___ Input ___
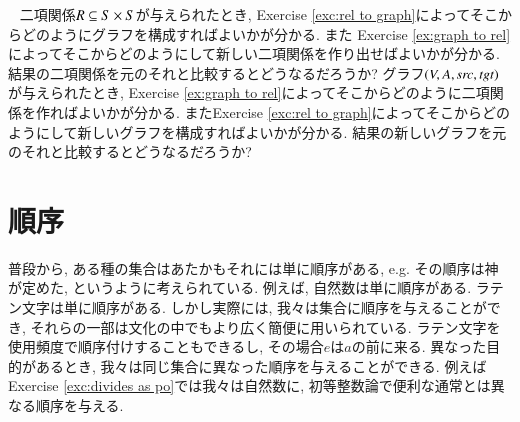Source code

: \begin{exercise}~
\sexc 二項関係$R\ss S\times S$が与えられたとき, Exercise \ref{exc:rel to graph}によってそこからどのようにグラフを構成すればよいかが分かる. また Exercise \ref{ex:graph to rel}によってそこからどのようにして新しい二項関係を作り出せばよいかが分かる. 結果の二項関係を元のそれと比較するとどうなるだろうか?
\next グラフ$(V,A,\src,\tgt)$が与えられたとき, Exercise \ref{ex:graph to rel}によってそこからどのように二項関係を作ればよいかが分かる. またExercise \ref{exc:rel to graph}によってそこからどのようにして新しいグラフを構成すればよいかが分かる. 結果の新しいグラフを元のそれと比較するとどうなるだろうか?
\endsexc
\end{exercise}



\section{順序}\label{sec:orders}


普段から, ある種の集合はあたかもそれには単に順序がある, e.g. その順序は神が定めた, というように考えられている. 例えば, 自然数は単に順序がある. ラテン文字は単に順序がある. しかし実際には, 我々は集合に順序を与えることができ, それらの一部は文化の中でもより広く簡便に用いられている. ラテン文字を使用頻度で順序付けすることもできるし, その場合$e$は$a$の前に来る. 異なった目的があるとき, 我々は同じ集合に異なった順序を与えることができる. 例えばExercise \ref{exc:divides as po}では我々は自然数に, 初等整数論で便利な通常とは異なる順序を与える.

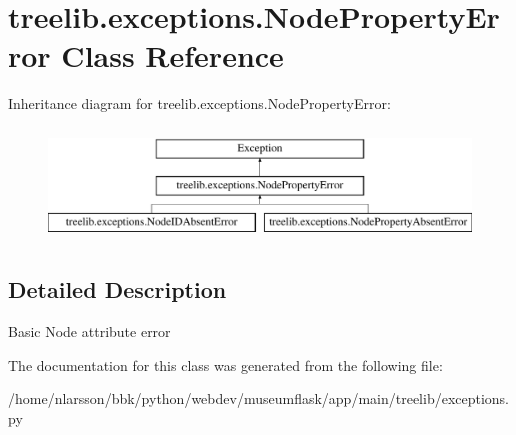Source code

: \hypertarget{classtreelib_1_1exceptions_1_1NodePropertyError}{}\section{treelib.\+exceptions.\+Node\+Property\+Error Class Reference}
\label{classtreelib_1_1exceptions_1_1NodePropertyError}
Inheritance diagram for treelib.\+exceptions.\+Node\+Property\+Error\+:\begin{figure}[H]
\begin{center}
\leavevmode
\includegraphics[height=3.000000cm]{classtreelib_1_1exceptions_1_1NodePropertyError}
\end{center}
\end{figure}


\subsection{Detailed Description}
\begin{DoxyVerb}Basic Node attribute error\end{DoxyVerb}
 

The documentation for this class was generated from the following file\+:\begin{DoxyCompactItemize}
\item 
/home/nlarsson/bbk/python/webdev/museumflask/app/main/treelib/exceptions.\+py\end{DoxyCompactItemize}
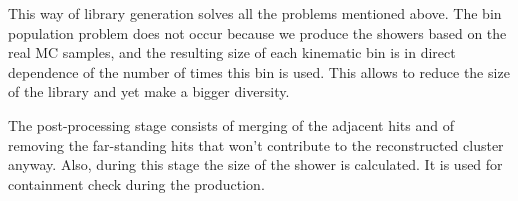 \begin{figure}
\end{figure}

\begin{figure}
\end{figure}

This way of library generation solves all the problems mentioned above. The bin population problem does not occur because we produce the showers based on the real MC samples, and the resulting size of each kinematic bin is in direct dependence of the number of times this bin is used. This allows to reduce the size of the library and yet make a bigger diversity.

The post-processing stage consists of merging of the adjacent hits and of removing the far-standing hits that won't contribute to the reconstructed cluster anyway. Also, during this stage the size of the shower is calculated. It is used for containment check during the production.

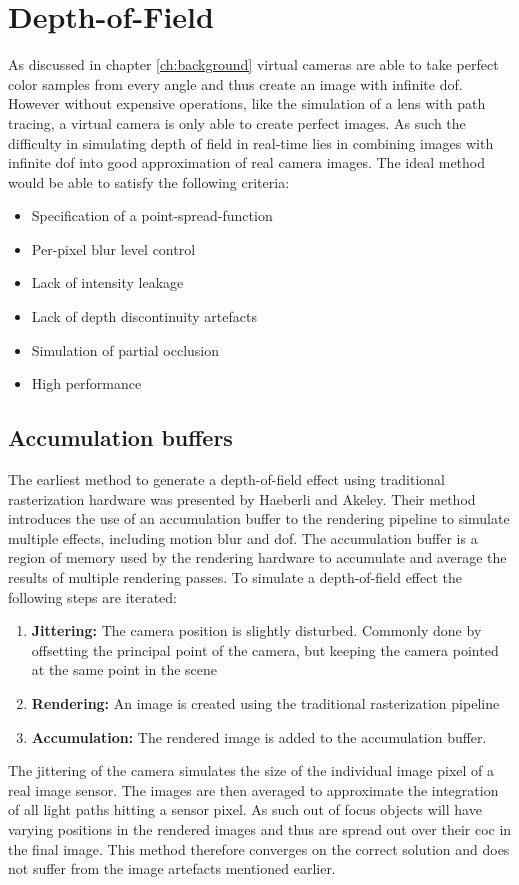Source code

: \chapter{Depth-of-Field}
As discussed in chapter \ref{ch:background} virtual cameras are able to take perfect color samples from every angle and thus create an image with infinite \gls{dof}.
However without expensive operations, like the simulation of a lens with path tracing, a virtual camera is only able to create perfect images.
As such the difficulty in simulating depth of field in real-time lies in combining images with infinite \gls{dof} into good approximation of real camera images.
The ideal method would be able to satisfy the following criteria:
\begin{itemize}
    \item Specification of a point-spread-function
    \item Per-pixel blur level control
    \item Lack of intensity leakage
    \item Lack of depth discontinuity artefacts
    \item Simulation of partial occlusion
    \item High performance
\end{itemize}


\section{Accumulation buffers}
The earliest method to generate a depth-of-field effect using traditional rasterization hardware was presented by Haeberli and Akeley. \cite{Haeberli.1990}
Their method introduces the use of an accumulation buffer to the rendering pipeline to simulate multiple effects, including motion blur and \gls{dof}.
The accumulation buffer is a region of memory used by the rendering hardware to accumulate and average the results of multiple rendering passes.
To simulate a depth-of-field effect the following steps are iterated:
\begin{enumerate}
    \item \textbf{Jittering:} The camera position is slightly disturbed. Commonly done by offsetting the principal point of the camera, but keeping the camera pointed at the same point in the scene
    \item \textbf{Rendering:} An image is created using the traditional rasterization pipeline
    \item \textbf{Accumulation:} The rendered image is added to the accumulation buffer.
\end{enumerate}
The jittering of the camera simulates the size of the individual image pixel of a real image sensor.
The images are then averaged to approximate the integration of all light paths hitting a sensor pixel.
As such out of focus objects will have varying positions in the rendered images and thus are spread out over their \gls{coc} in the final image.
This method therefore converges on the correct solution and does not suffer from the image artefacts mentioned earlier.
___
▶ **Assignment**
Nothing but a number should be given: how many lines in the records hold the word "real".

▶ **Exercise output**
3